You are viewing a plain text version of this content. The canonical link for it is here.
Posted to commits@lucene.apache.org by jp...@apache.org on 2023/03/31 13:07:56 UTC

[lucene] branch main updated: Adjust DWPT pool concurrency to the number of cores. (#12216)

This is an automated email from the ASF dual-hosted git repository.

jpountz pushed a commit to branch main
in repository https://gitbox.apache.org/repos/asf/lucene.git


The following commit(s) were added to refs/heads/main by this push:
     new 56e65919b18 Adjust DWPT pool concurrency to the number of cores. (#12216)
56e65919b18 is described below

commit 56e65919b18dccb368d080cf9188080727bd63f1
Author: Adrien Grand <jp...@gmail.com>
AuthorDate: Fri Mar 31 15:07:48 2023 +0200

    Adjust DWPT pool concurrency to the number of cores. (#12216)
    
    After upgrading Elasticsearch to a recent Lucene snapshot, we observed a few
    indexing slowdowns when indexing with low numbers of cores.
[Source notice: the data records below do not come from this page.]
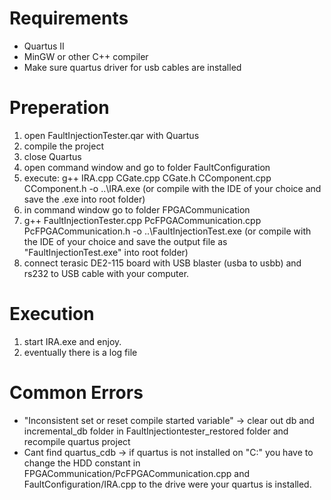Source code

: # Requirements

* Quartus II
* MinGW or other C++ compiler
* Make sure quartus driver for usb cables are installed

# Preperation

1. open FaultInjectionTester.qar with Quartus
2. compile the project
3. close Quartus
4. open command window and go to folder FaultConfiguration
5. execute: g++ IRA.cpp CGate.cpp CGate.h CComponent.cpp CComponent.h -o ..\\IRA.exe (or compile with the IDE of your choice and save the .exe into root folder)
6. in command window go to folder FPGACommunication
7. g++ FaultInjectionTester.cpp PcFPGACommunication.cpp PcFPGACommunication.h -o ..\\FaultInjectionTest.exe (or compile with the IDE of your choice and save the output file as "FaultInjectionTest.exe" into root folder)
8. connect terasic DE2-115 board with USB blaster (usba to usbb) and rs232 to USB cable with your computer.

# Execution

1. start IRA.exe and enjoy.
2. eventually there is a log file

# Common Errors

* "Inconsistent set or reset compile started variable" -> clear out db and incremental_db folder in FaultInjectiontester_restored folder and recompile quartus project
* Cant find quartus_cdb ->  if quartus is not installed on "C:" you have to change the HDD constant in FPGACommunication/PcFPGACommunication.cpp and FaultConfiguration/IRA.cpp to the drive were your quartus is installed.


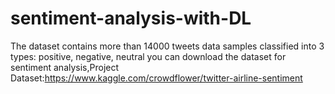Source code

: # sentiment-analysis-with-DL

The dataset contains more than 14000 tweets data samples classified into 3 types: positive, negative, neutral
you can download the dataset for sentiment analysis,Project Dataset:https://www.kaggle.com/crowdflower/twitter-airline-sentiment
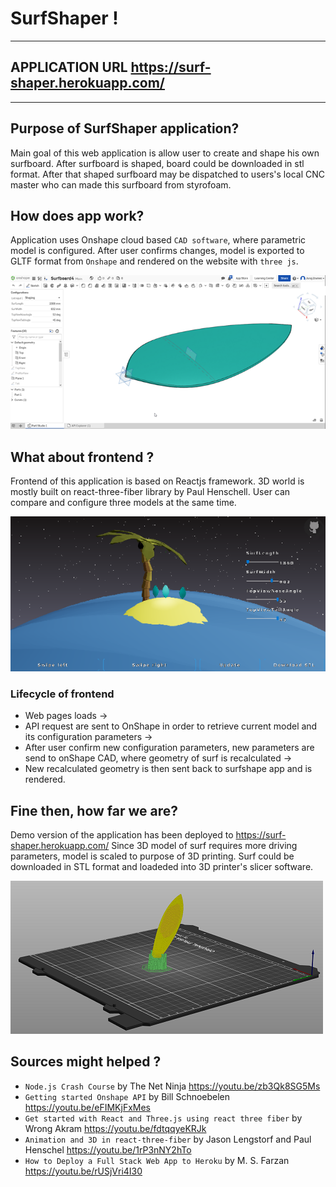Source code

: # SurfShaper !
*************************************************
## APPLICATION URL https://surf-shaper.herokuapp.com/
*************************************************
## Purpose of SurfShaper application?
Main goal of this web application is allow user to create and shape his own surfboard. After surfboard is shaped, board could be downloaded in stl format. After that shaped surfboard may be dispatched to users's local CNC master who can made this surfboard from styrofoam.

## How does app work?
Application uses Onshape cloud based `CAD software`, where parametric model is configured. After user confirms changes, model is exported to GLTF format from `Onshape` and rendered on the website with `three js`.

![](SurfOnShape.png)

## What about frontend ? 
Frontend of this application is based on Reactjs framework. 3D world is mostly built on react-three-fiber library by Paul Henschell. User can compare and configure three models at the same time.

![](Frontend.png)

### Lifecycle of frontend
* Web pages loads -> 
* API request are sent to OnShape in order to retrieve current model and its configuration parameters ->
* After user confirm new configuration parameters, new parameters are send to onShape CAD, where geometry of surf is recalculated ->
* New recalculated geometry is then sent back to surfshape app and is rendered.


## Fine then, how far we are?
Demo version of the application has been deployed to https://surf-shaper.herokuapp.com/
Since 3D model of surf requires more driving parameters, model is scaled to purpose of 3D printing. Surf could be downloaded in STL format and loadeded into 3D printer's slicer software.

![](SurfPrusaSlicer.png)

## Sources might helped ?
* `Node.js Crash Course` by The Net Ninja https://youtu.be/zb3Qk8SG5Ms
* `Getting started Onshape API` by  Bill Schnoebelen  https://youtu.be/eFIMKjFxMes
* `Get started with React and Three.js using react three fiber` by Wrong Akram https://youtu.be/fdtqqyeKRJk
* `Animation and 3D in react-three-fiber` by Jason Lengstorf and Paul Henschel https://youtu.be/1rP3nNY2hTo
* `How to Deploy a Full Stack Web App to Heroku` by M. S. Farzan https://youtu.be/rUSjVri4I30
This appears to be
    due to the fact that we lost too much of the bias towards larger DWPTs in
    apache/lucene#12199. This change tries to add back more ordering by adjusting
    the concurrency of `DWPTPool` to the number of cores that are available on the
    local node.
---
 .../index/ConcurrentApproximatePriorityQueue.java  | 62 +++++++++++++++-------
 .../TestConcurrentApproximatePriorityQueue.java    | 20 +++++--
 2 files changed, 60 insertions(+), 22 deletions(-)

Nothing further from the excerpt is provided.